Thursday night, downtown Los Angeles was treated to a free show from Tinashe and BJ the Chicago Kid at the Belasco Theater.
Rolling up to the Belasco’s front entrance, I could feel the bass from BJ The Chicago Kid’s set thumping deep in my chest, even from outside the venue.
The free show was a brand activation for Ford, so once inside, there was a highly-Instagrammable neon step-and-repeat-style photo station, and further in, a red Mustang for people to sit in and take pictures. With that in mind, past the initial surprise of seeing a car in the middle of a venue, the crowd seemed relatively oblivious to the branding, and was focused on pushing to the front to see the artists at close range.
In the interest of transparency, BJ the Chicago Kid was new to me before this show. I’d never even heard his name. That said, I was clearly the only one. I’ve almost never seen a crowd so packed and so hyped up for an opener. I’d describe BJ’s sound as R&B-tinged soul hip hop. It’s more smooth and melodic than the super popular mumble rap that’s getting so much radio play these days. BJ has a new album out, titled In My Mind, that he played the majority of during his hour-long set.
In between songs, he name-checked Obama (BJ performed at the former President’s final speech in Chicago) and Childish Gambino just before playing a cover of his smash hit, “Redbone.” The crowd went wild.
He wrapped up just before 9pm, giving the roadies enough time to set up a stacked platform addition to the stage for the woman of the hour.

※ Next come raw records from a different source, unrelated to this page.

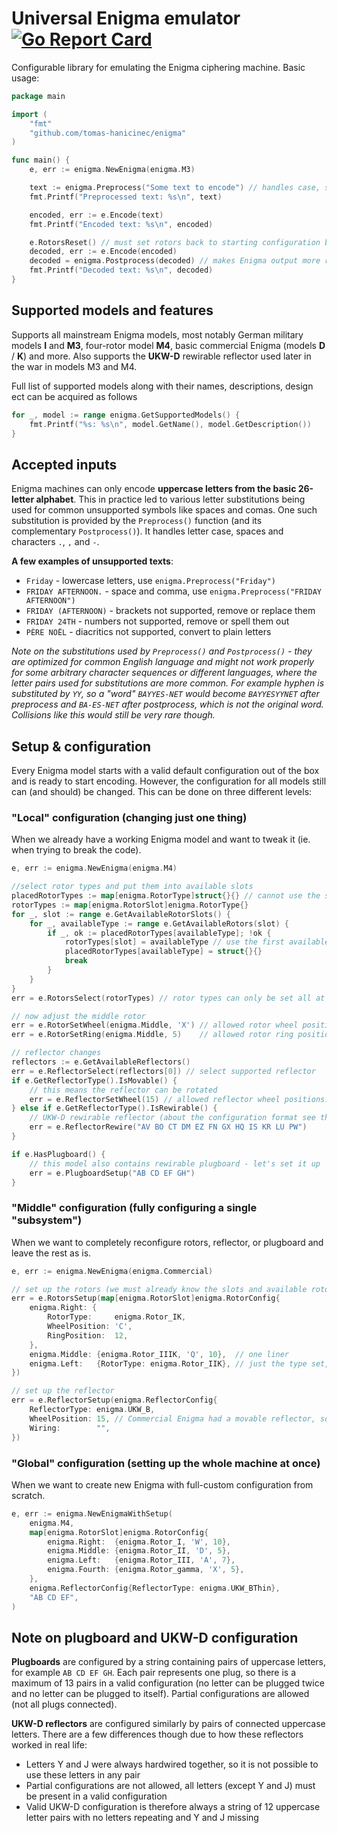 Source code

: # Universal Enigma emulator [![Go Report Card](https://goreportcard.com/badge/github.com/tomas-hanicinec/enigma)](https://goreportcard.com/report/github.com/tomas-hanicinec/enigma)

Configurable library for emulating the Enigma ciphering machine. Basic usage:

```go
package main

import (
	"fmt"
	"github.com/tomas-hanicinec/enigma"
)

func main() {
	e, err := enigma.NewEnigma(enigma.M3)

	text := enigma.Preprocess("Some text to encode") // handles case, spaces, ...
	fmt.Printf("Preprocessed text: %s\n", text)

	encoded, err := e.Encode(text)
	fmt.Printf("Encoded text: %s\n", encoded)

	e.RotorsReset() // must set rotors back to starting configuration before decoding
	decoded, err := e.Encode(encoded)
	decoded = enigma.Postprocess(decoded) // makes Enigma output more readable
	fmt.Printf("Decoded text: %s\n", decoded)
}
```

## Supported models and features

Supports all mainstream Enigma models, most notably German military models **I** and **M3**, four-rotor model **M4**, basic commercial Enigma (models **D** / **K**) and more. Also supports the **UKW-D** rewirable reflector used later in the war in models M3 and M4.

Full list of supported models along with their names, descriptions, design ect can be acquired as follows
```go
for _, model := range enigma.GetSupportedModels() {
	fmt.Printf("%s: %s\n", model.GetName(), model.GetDescription())
}
```

## Accepted inputs

Enigma machines can only encode **uppercase letters from the basic 26-letter alphabet**. This in practice led to various letter substitutions being used for common unsupported symbols like spaces and comas. One such substitution is provided by the `Preprocess()` function (and its complementary `Postprocess()`). It handles letter case, spaces and characters `.`, `,` and `-`.

**A few examples of unsupported texts**:
* `Friday` - lowercase letters, use `enigma.Preprocess("Friday")`
* `FRIDAY AFTERNOON.` - space and comma, use `enigma.Preprocess("FRIDAY AFTERNOON")`
* `FRIDAY (AFTERNOON)` - brackets not supported, remove or replace them
* `FRIDAY 24TH` - numbers not supported, remove or spell them out
* `PÈRE NOËL` - diacritics not supported, convert to plain letters

*Note on the substitutions used by `Preprocess()` and `Postprocess()` - they are optimized for common English language and might not work properly for some arbitrary character sequences or different languages, where the letter pairs used for substitutions are more common. For example hyphen is substituted by `YY`, so a "word" `BAYYES-NET` would become `BAYYESYYNET` after preprocess and `BA-ES-NET` after postprocess, which is not the original word. Collisions like this would still be very rare though.*

## Setup & configuration

Every Enigma model starts with a valid default configuration out of the box and is ready to start encoding. However, the configuration for all models still can (and should) be changed. This can be done on three different levels:

### "Local" configuration (changing just one thing)
When we already have a working Enigma model and want to tweak it (ie. when trying to break the code).
```go
e, err := enigma.NewEnigma(enigma.M4)

//select rotor types and put them into available slots
placedRotorTypes := map[enigma.RotorType]struct{}{} // cannot use the same rotor type twice
rotorTypes := map[enigma.RotorSlot]enigma.RotorType{}
for _, slot := range e.GetAvailableRotorSlots() {
	for _, availableType := range e.GetAvailableRotors(slot) {
		if _, ok := placedRotorTypes[availableType]; !ok {
			rotorTypes[slot] = availableType // use the first available unused
			placedRotorTypes[availableType] = struct{}{}
			break
		}
	}
}
err = e.RotorsSelect(rotorTypes) // rotor types can only be set all at once

// now adjust the middle rotor
err = e.RotorSetWheel(enigma.Middle, 'X') // allowed rotor wheel positions: A-Z
err = e.RotorSetRing(enigma.Middle, 5)    // allowed rotor ring positions: 1-26

// reflector changes
reflectors := e.GetAvailableReflectors()
err = e.ReflectorSelect(reflectors[0]) // select supported reflector
if e.GetReflectorType().IsMovable() {
    // this means the reflector can be rotated 
	err = e.ReflectorSetWheel(15) // allowed reflector wheel positions: 1-26
} else if e.GetReflectorType().IsRewirable() {
	// UKW-D rewirable reflector (about the configuration format see the note bellow)
	err = e.ReflectorRewire("AV BO CT DM EZ FN GX HQ IS KR LU PW") 
}

if e.HasPlugboard() {
    // this model also contains rewirable plugboard - let's set it up
    err = e.PlugboardSetup("AB CD EF GH")
}
```

### "Middle" configuration (fully configuring a single "subsystem")
When we want to completely reconfigure rotors, reflector, or plugboard and leave the rest as is.
```go
e, err := enigma.NewEnigma(enigma.Commercial)

// set up the rotors (we must already know the slots and available rotors for the current model)
err = e.RotorsSetup(map[enigma.RotorSlot]enigma.RotorConfig{
    enigma.Right: {
        RotorType:     enigma.Rotor_IK,
        WheelPosition: 'C',
        RingPosition:  12,
    },
    enigma.Middle: {enigma.Rotor_IIIK, 'Q', 10},  // one liner
    enigma.Left:   {RotorType: enigma.Rotor_IIK}, // just the type set, rest is on default
})

// set up the reflector
err = e.ReflectorSetup(enigma.ReflectorConfig{
    ReflectorType: enigma.UKW_B,
    WheelPosition: 15, // Commercial Enigma had a movable reflector, so ok to set position
    Wiring:        "",
})
```
### "Global" configuration (setting up the whole machine at once)
When we want to create new Enigma with full-custom configuration from scratch.
```go
e, err := enigma.NewEnigmaWithSetup(
    enigma.M4,
    map[enigma.RotorSlot]enigma.RotorConfig{
        enigma.Right:  {enigma.Rotor_I, 'W', 10},
        enigma.Middle: {enigma.Rotor_II, 'D', 5},
        enigma.Left:   {enigma.Rotor_III, 'A', 7},
        enigma.Fourth: {enigma.Rotor_gamma, 'X', 5},
    },
    enigma.ReflectorConfig{ReflectorType: enigma.UKW_BThin},
    "AB CD EF",
)
```

## Note on plugboard and UKW-D configuration

**Plugboards** are configured by a string containing pairs of uppercase letters, for example `AB CD EF GH`. Each pair represents one plug, so there is a maximum of 13 pairs in a valid configuration (no letter can be plugged twice and no letter can be plugged to itself). Partial configurations are allowed (not all plugs connected).

**UKW-D reflectors** are configured similarly by pairs of connected uppercase letters. There are a few differences though due to how these reflectors worked in real life:
* Letters Y and J were always hardwired together, so it is not possible to use these letters in any pair
* Partial configurations are not allowed, all letters (except Y and J) must be present in a valid configuration
* Valid UKW-D configuration is therefore always a string of 12 uppercase letter pairs with no letters repeating and Y and J missing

The lights went down, and a graphic of the moon appeared, “TINASHE” splashed across the screen. The anticipation was palpable. A kid in a Grimes shirt in front of me preemptively gyrated with excitement. I looked up and saw that the ornate inner dome of the Belasco was lit up in sultry blues and deep purples. Finally, she emerged.
First, let’s get the most obvious points out of the way: Tinashe is beautiful and talented. This isn’t particularly surprising because a lot of young, female artists possess that winning combo, but what sets her apart is the fact that she’s able to belt out the impossibly strong vocals her songs require, and perfectly execute complicated, synced up dance moves in tune with her backup dancers, all while never letting her composed stage presence falter for a second. It feels like she’s been doing this forever, and then you remember that she’s only 24.
The show had more of a narrative than I expected. Each song flowed into the next giving the set shape via storytelling, and she managed to tee each one up with an appropriate quip to the audience. Her stage persona feels like a cross between a young, uber-confident Rihanna and the girl you had a huge crush on in high school, and in that way, she was able to fluidly pivot between wholesome (“Flame”) and R-rated (“Company”) in a way that gave me a sense there’s a lot more under the surface.
As is often the case with a lot of free shows, the crowd was really diverse and varied in terms of age, race, gender and orientation, but everyone’s attention was equally rapt. Tinashe started the set with songs off her albums Joyride and 2016’s Nightride mixtape. She introduced a few new songs that she played in the middle of the set, but just when the audience got restless from their inability to sing along, she brought the energy back up with the infectious pop-rhythmic single off Aquarius, “All Hands on Deck.” Closing out the set with an elongated and remixed version of “2 On,” a smiling, glistening Tinashe left it all on the floor.